Material for this task:
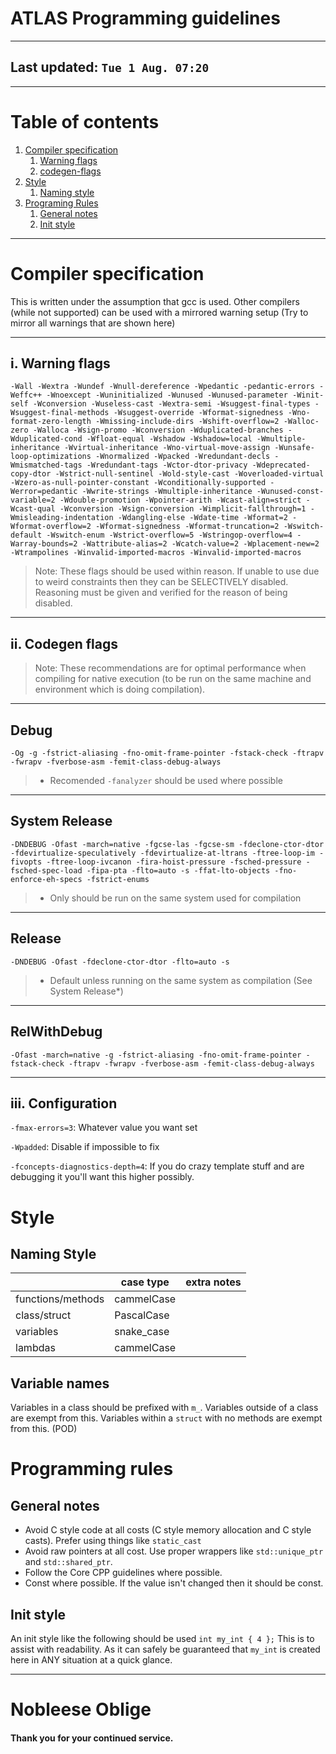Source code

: # ATLAS Programming guidelines

---

## Last updated: `Tue 1 Aug. 07:20`

---

# Table of contents

1. [Compiler specification](#compiler-specification)
    1. [Warning flags](#i-warning-flags)
    2. [codegen-flags](#ii-codegen-flags)
2. [Style](#style)
    1. [Naming style](#naming-style)
3. [Programing Rules](#programming-rules)
    1. [General notes](#general-notes)
    2. [Init style](#init-style)

---

# Compiler specification

This is written under the assumption that gcc is used. Other compilers (while not supported) can be used with a mirrored warning setup (Try to mirror all warnings that are shown here)

---

## i. Warning flags

``-Wall -Wextra -Wundef -Wnull-dereference -Wpedantic -pedantic-errors -Weffc++ -Wnoexcept -Wuninitialized -Wunused -Wunused-parameter -Winit-self -Wconversion -Wuseless-cast -Wextra-semi -Wsuggest-final-types -Wsuggest-final-methods -Wsuggest-override -Wformat-signedness -Wno-format-zero-length -Wmissing-include-dirs -Wshift-overflow=2 -Walloc-zero -Walloca -Wsign-promo -Wconversion -Wduplicated-branches -Wduplicated-cond -Wfloat-equal -Wshadow -Wshadow=local -Wmultiple-inheritance -Wvirtual-inheritance -Wno-virtual-move-assign -Wunsafe-loop-optimizations -Wnormalized -Wpacked -Wredundant-decls -Wmismatched-tags -Wredundant-tags -Wctor-dtor-privacy -Wdeprecated-copy-dtor -Wstrict-null-sentinel -Wold-style-cast -Woverloaded-virtual -Wzero-as-null-pointer-constant -Wconditionally-supported -Werror=pedantic -Wwrite-strings -Wmultiple-inheritance -Wunused-const-variable=2 -Wdouble-promotion -Wpointer-arith -Wcast-align=strict -Wcast-qual -Wconversion -Wsign-conversion -Wimplicit-fallthrough=1 -Wmisleading-indentation -Wdangling-else -Wdate-time -Wformat=2 -Wformat-overflow=2 -Wformat-signedness -Wformat-truncation=2 -Wswitch-default -Wswitch-enum -Wstrict-overflow=5 -Wstringop-overflow=4 -Warray-bounds=2 -Wattribute-alias=2 -Wcatch-value=2 -Wplacement-new=2 -Wtrampolines -Winvalid-imported-macros -Winvalid-imported-macros``
> Note: These flags should be used within reason. If unable to use due to weird constraints then they can be SELECTIVELY disabled. Reasoning must be given and verified for the reason of being disabled.

---

## ii. Codegen flags

> Note: These recommendations are for optimal performance when compiling for
> native execution (to be run on the same machine and environment which is doing compilation).

---

## Debug

``-Og -g -fstrict-aliasing -fno-omit-frame-pointer -fstack-check -ftrapv -fwrapv -fverbose-asm -femit-class-debug-always``
> * Recomended `-fanalyzer` should be used where possible

---

## System Release

``-DNDEBUG -Ofast -march=native -fgcse-las -fgcse-sm -fdeclone-ctor-dtor -fdevirtualize-speculatively -fdevirtualize-at-ltrans -ftree-loop-im -fivopts -ftree-loop-ivcanon -fira-hoist-pressure -fsched-pressure -fsched-spec-load -fipa-pta -flto=auto -s -ffat-lto-objects -fno-enforce-eh-specs -fstrict-enums``
> * Only should be run on the same system used for compilation

---

## Release

``-DNDEBUG -Ofast -fdeclone-ctor-dtor -flto=auto -s``
> * Default unless running on the same system as compilation (See System Release*)

---

## RelWithDebug

``-Ofast -march=native -g -fstrict-aliasing -fno-omit-frame-pointer -fstack-check -ftrapv -fwrapv -fverbose-asm -femit-class-debug-always``

---

## iii. Configuration

`-fmax-errors=3`: Whatever value you want set

`-Wpadded`: Disable if impossible to fix

`-fconcepts-diagnostics-depth=4`: If you do crazy template stuff and are debugging it you'll want this higher possibly.

# Style

## Naming Style

|                   | case type  | extra notes |
|-------------------|------------|-------------|
| functions/methods | cammelCase |             |
| class/struct      | PascalCase |             |
| variables         | snake_case |             |
| lambdas           | cammelCase |             |

## Variable names

Variables in a class should be prefixed with `m_`. Variables outside of a class are exempt from this. Variables within a `struct` with no methods are exempt from this. (POD)

# Programming rules

## General notes

- Avoid C style code at all costs (C style memory allocation and C style casts). Prefer using things like `static_cast`
- Avoid raw pointers at all cost. Use proper wrappers like `std::unique_ptr` and `std::shared_ptr`.
- Follow the Core CPP guidelines where possible.
- Const where possible. If the value isn't changed then it should be const.

## Init style

An init style like the following should be used `int my_int { 4 };` This is to assist with readability. As it can safely be guaranteed that `my_int` is created here in ANY situation at a quick glance.

---

# Nobleese Oblige

#### Thank you for your continued service.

Work to complete: Go line by line through the material above and return each one that includes "struct".

Exercise result:
| class/struct      | PascalCase |             |
Variables in a class should be prefixed with `m_`. Variables outside of a class are exempt from this. Variables within a `struct` with no methods are exempt from this. (POD)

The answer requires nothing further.